In 2020, the tax-free amount will rise to £1 million for couples (made up of £325,000 x 2 plus £175,000 x 2) and £500,000 for singles (made up of £325,000 plus £175,000), as the main residence allowance rises.

OP posts:
BubblesBuddy · 12/01/2019 19:16

Thanks for that! We would still have a IHT problem, but we knew that. You also have to take savings into account!

However, the fact the estate is bungalows means you do need professional advice. Ehen did you last see a new estate of bungalows? The owners of any surrounding bungalows might not be happy with houses overlooking them.

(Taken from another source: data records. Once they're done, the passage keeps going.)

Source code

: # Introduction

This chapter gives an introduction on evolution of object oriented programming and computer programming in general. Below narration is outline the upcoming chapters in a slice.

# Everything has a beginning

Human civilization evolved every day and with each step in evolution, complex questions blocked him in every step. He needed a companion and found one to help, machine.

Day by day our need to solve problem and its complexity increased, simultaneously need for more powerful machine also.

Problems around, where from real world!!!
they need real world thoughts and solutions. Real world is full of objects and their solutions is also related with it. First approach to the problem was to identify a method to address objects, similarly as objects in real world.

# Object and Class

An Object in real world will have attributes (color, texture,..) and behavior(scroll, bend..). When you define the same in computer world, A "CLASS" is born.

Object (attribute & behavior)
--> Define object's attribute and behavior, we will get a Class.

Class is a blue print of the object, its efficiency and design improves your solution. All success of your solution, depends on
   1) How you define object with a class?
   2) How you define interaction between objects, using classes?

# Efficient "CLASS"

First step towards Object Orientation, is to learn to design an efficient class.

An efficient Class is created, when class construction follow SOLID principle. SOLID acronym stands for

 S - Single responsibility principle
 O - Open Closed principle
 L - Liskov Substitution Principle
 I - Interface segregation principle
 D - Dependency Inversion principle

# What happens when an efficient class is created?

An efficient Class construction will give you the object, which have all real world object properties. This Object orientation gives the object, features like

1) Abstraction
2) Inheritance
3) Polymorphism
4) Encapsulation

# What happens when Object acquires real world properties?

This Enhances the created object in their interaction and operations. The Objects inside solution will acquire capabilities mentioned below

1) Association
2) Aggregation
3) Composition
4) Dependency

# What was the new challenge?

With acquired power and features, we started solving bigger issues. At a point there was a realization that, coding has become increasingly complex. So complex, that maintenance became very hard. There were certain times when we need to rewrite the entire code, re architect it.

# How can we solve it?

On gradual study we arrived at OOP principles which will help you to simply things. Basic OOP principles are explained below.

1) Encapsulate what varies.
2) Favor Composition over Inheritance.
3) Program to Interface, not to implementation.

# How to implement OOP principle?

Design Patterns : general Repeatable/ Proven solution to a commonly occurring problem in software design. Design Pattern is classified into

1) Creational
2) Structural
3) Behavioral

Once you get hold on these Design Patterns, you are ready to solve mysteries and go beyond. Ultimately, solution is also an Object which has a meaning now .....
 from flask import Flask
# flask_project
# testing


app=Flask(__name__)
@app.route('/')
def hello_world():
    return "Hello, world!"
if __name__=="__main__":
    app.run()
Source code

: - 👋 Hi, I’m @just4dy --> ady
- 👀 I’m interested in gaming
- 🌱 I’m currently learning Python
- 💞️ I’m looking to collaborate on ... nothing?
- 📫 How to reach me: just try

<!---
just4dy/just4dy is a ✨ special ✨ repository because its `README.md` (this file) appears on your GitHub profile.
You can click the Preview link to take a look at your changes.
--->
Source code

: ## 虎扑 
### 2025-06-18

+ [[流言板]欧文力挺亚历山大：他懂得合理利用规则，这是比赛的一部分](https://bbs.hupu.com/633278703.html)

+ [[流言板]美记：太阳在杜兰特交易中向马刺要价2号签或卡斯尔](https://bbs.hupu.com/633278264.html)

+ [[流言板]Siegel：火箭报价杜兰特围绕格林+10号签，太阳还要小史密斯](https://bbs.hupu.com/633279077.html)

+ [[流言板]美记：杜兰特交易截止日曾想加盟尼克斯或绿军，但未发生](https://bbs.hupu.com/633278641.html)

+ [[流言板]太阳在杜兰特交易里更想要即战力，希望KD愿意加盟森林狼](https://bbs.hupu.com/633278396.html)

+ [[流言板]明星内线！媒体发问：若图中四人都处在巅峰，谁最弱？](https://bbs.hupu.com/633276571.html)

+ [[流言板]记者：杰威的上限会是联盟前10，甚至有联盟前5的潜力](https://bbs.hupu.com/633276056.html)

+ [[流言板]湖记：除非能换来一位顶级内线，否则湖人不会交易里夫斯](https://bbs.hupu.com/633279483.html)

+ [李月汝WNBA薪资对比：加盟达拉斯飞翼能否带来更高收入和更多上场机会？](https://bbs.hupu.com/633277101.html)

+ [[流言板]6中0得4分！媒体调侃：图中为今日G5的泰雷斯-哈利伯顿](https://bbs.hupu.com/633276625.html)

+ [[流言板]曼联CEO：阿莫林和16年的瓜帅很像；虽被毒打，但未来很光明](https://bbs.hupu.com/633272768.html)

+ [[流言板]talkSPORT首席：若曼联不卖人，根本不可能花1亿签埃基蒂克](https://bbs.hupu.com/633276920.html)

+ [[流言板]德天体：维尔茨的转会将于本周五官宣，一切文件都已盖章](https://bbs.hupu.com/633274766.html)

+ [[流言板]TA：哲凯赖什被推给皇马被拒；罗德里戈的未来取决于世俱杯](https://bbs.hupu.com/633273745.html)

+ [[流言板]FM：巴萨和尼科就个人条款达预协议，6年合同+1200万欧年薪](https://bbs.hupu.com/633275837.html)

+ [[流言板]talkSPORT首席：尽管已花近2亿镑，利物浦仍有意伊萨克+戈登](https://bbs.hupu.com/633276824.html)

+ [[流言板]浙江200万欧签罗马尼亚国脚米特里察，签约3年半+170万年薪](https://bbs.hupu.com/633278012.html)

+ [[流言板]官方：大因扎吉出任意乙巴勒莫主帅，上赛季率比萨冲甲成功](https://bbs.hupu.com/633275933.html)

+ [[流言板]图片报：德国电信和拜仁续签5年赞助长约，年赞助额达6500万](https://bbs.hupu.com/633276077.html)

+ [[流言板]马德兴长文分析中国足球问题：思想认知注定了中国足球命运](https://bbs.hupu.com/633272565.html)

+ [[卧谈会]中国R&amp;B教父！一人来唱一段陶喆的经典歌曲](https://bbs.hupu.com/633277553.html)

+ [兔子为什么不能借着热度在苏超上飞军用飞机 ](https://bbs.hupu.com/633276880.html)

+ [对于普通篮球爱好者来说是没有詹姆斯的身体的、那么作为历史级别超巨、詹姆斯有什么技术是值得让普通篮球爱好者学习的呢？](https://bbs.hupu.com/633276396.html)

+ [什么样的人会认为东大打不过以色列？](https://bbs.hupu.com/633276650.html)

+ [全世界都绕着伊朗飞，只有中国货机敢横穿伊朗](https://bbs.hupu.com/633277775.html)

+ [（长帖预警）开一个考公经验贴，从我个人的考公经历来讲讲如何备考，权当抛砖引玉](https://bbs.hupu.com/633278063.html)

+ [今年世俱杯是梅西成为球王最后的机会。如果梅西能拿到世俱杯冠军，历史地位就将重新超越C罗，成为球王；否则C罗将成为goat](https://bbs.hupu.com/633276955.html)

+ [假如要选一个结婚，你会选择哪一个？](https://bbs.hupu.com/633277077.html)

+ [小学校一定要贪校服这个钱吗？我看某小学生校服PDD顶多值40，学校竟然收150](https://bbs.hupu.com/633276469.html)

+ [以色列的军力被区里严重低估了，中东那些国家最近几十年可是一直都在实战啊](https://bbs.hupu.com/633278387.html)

Even 10 dwellings will be looked at for traffic management and how traffic exits into another road.

I do know that builders take options on land and pay when pp is achieved. They do all the work though, and the more that has to be done, the less money is received by the owner.

titsbumfannythelot · 13/01/2019 20:21

Are you in the NW OP? I'd recommend speaking to a planning consultant too. A decent one should give you a free view over the phone on the chances of success.

There's no point wasting time or resources until you know whether there is a good chance of this happening or not.